- [REQUIREMENT]:
Go through each line of the entries below and tally those containing the string "local"; give only the total.

◇ ◇ ◇

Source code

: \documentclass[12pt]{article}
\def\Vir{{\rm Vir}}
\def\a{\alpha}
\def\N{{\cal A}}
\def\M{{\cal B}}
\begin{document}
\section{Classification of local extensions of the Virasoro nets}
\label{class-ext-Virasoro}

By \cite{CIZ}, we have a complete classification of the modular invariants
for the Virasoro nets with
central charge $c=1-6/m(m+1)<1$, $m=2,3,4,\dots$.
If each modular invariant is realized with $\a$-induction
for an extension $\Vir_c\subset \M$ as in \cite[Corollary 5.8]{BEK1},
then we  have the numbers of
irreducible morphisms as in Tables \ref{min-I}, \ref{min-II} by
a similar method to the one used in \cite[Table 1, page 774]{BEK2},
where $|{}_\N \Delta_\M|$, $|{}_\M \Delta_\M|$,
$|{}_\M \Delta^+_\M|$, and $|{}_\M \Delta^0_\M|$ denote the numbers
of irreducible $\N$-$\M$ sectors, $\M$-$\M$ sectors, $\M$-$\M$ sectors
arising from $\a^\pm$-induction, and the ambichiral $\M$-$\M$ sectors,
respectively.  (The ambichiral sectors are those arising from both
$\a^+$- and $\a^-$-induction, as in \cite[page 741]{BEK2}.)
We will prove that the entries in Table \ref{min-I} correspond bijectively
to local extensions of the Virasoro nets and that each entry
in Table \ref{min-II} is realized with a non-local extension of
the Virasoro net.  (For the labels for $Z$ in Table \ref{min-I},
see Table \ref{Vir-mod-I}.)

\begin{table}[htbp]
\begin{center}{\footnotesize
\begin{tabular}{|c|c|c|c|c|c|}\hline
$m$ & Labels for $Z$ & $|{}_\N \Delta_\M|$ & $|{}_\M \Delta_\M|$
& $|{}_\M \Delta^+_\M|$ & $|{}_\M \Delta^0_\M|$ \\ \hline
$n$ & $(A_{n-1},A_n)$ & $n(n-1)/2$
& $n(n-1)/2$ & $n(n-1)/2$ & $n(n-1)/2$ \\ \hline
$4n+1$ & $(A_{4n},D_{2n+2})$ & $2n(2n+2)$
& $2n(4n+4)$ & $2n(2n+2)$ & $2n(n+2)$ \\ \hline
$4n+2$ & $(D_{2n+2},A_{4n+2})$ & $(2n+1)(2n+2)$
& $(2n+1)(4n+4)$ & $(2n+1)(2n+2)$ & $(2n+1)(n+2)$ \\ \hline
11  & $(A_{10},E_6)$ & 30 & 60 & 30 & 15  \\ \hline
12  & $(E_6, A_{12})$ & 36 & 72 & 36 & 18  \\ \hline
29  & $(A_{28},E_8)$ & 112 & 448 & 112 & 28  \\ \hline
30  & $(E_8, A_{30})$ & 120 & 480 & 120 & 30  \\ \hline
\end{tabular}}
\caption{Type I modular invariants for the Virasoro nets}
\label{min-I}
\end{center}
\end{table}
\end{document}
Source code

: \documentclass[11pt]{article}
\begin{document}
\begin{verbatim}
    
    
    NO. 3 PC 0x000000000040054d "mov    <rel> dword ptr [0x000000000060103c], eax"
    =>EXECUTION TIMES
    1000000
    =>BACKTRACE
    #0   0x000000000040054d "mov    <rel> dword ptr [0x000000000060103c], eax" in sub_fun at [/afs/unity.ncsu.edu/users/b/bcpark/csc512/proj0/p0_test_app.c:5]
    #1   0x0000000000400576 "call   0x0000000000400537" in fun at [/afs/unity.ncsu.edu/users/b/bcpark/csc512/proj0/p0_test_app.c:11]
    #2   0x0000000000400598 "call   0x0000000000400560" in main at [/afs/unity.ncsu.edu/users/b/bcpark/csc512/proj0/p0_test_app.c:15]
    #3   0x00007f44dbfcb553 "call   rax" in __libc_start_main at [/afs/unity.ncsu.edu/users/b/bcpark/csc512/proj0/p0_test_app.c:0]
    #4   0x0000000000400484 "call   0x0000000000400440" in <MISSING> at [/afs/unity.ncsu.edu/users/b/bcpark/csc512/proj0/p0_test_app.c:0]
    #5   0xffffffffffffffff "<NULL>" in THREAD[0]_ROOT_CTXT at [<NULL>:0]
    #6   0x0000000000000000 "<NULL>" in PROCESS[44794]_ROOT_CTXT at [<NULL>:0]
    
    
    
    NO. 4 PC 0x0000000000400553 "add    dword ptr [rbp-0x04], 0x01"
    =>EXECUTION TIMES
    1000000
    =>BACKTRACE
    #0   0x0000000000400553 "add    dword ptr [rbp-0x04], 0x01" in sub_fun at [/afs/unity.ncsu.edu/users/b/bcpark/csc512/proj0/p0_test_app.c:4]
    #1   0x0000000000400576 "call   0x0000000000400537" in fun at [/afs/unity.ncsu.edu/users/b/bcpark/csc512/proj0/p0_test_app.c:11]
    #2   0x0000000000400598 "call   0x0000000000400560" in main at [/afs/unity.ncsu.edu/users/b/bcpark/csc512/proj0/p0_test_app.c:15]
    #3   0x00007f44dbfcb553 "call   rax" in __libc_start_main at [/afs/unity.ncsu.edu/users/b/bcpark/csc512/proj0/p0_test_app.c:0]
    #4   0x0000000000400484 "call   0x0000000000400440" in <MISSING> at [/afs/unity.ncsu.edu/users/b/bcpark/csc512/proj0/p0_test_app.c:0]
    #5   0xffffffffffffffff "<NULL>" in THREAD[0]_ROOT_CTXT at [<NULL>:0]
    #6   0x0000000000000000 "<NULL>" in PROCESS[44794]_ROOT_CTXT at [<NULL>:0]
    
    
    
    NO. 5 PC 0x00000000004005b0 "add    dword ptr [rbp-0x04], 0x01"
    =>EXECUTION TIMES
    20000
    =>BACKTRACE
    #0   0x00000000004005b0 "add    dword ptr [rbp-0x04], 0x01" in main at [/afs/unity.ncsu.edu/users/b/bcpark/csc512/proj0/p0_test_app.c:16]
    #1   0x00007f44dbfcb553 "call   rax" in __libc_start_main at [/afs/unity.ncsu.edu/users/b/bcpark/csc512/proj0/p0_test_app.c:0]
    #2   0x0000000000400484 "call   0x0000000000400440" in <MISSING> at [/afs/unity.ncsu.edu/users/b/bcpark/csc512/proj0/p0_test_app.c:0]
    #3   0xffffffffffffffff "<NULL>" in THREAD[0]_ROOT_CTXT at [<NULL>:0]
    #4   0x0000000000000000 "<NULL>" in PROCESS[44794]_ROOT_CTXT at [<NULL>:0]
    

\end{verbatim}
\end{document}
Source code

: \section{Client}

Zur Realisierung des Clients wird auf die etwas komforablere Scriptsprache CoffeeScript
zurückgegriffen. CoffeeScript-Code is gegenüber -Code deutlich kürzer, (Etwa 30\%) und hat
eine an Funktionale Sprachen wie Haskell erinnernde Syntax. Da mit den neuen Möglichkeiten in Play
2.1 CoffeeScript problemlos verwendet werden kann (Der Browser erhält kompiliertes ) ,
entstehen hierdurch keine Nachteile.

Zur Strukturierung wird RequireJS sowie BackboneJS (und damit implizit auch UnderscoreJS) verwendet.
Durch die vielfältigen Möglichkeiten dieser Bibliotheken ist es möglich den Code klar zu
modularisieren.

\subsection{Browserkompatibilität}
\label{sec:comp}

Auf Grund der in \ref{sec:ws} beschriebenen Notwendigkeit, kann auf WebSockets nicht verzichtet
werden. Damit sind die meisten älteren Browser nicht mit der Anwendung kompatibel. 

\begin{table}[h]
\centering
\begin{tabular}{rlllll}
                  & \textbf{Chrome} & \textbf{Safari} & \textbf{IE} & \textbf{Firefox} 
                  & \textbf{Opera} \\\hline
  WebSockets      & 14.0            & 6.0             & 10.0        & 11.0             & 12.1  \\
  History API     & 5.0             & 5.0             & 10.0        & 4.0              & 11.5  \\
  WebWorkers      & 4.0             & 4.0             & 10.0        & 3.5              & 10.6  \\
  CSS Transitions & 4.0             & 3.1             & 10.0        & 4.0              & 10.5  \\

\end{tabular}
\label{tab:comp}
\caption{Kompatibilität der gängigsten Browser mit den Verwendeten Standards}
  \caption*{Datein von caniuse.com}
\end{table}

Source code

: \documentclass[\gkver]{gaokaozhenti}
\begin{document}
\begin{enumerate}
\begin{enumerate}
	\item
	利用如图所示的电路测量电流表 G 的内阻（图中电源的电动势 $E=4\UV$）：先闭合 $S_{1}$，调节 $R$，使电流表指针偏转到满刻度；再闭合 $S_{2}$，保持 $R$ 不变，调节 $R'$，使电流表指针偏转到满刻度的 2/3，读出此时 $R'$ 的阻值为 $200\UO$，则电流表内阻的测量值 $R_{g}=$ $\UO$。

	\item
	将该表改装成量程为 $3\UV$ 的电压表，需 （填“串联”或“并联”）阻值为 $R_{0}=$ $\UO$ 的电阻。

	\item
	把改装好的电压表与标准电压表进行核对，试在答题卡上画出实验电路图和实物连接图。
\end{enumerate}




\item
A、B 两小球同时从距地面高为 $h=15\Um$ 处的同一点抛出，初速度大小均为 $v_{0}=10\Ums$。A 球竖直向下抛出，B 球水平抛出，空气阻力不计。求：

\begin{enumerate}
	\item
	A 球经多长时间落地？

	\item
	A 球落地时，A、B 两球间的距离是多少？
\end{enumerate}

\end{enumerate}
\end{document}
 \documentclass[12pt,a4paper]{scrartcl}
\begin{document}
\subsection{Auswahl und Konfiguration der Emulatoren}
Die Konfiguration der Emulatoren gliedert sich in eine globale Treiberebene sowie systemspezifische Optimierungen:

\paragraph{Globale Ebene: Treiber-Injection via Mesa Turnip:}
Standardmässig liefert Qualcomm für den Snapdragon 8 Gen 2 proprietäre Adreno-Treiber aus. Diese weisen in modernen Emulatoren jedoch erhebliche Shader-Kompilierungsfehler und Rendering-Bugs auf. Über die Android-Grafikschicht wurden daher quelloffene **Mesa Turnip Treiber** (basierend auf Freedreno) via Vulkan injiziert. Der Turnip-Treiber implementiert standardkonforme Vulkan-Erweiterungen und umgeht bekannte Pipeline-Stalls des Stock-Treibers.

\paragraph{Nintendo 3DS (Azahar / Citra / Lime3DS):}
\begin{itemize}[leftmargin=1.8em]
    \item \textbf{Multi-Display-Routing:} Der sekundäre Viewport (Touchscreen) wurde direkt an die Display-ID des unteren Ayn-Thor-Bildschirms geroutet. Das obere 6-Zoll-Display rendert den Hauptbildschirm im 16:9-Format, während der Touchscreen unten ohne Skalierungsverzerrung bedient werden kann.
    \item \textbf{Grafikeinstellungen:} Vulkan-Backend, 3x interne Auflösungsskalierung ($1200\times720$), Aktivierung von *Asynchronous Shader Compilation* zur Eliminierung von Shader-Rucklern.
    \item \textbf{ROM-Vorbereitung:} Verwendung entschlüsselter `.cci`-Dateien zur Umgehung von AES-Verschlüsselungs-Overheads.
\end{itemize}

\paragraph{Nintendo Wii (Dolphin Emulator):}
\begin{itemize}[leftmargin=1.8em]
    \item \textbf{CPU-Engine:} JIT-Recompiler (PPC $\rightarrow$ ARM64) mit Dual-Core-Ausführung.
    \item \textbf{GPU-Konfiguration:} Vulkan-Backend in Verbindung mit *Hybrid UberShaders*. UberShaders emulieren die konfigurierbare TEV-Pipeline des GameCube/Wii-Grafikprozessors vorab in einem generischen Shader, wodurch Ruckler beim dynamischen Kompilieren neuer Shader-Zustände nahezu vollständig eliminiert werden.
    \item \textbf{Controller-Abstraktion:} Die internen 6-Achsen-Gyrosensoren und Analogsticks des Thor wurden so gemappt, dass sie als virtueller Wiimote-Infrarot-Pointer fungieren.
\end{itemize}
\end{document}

◇ ◇ ◇

- [RESULT]:
3